Stored data entries
· · · · ·
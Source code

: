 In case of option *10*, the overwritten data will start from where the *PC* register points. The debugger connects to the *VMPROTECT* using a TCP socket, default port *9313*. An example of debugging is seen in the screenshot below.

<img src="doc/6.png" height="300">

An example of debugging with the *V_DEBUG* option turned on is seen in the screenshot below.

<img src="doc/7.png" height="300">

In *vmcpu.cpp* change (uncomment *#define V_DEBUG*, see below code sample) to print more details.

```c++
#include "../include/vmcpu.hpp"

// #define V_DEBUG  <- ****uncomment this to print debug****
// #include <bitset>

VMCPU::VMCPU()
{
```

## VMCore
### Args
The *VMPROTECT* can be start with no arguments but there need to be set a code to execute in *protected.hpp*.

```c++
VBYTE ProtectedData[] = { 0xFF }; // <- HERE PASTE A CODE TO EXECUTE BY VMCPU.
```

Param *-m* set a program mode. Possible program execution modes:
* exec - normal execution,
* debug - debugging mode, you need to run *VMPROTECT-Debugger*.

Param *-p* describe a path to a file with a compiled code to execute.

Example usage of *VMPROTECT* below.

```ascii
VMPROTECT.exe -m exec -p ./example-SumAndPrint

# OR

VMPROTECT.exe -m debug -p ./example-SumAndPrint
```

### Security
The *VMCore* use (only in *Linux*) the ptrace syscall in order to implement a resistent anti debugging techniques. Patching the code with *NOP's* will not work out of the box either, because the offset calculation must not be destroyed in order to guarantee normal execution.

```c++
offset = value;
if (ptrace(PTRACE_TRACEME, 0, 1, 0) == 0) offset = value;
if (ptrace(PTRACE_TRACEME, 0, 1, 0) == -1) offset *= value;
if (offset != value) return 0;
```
· · · · ·
• _WHAT YOU NEED TO DO_
Write out the lines of the records exactly, starting at the one holding "debugging is seen in the screenshot below." and ending with the last line, and include no others.

• _RESULT OF THE TASK_
: In case of option *10*, the overwritten data will start from where the *PC* register points. The debugger connects to the *VMPROTECT* using a TCP socket, default port *9313*. An example of debugging is seen in the screenshot below.

<img src="doc/6.png" height="300">

An example of debugging with the *V_DEBUG* option turned on is seen in the screenshot below.

<img src="doc/7.png" height="300">

In *vmcpu.cpp* change (uncomment *#define V_DEBUG*, see below code sample) to print more details.

```c++
#include "../include/vmcpu.hpp"

// #define V_DEBUG  <- ****uncomment this to print debug****
// #include <bitset>

VMCPU::VMCPU()
{
```

## VMCore
### Args
The *VMPROTECT* can be start with no arguments but there need to be set a code to execute in *protected.hpp*.

```c++
VBYTE ProtectedData[] = { 0xFF }; // <- HERE PASTE A CODE TO EXECUTE BY VMCPU.
```

Param *-m* set a program mode. Possible program execution modes:
* exec - normal execution,
* debug - debugging mode, you need to run *VMPROTECT-Debugger*.

Param *-p* describe a path to a file with a compiled code to execute.

Example usage of *VMPROTECT* below.

```ascii
VMPROTECT.exe -m exec -p ./example-SumAndPrint

# OR

VMPROTECT.exe -m debug -p ./example-SumAndPrint
```

### Security
The *VMCore* use (only in *Linux*) the ptrace syscall in order to implement a resistent anti debugging techniques. Patching the code with *NOP's* will not work out of the box either, because the offset calculation must not be destroyed in order to guarantee normal execution.

```c++
offset = value;
if (ptrace(PTRACE_TRACEME, 0, 1, 0) == 0) offset = value;
if (ptrace(PTRACE_TRACEME, 0, 1, 0) == -1) offset *= value;
if (offset != value) return 0;
```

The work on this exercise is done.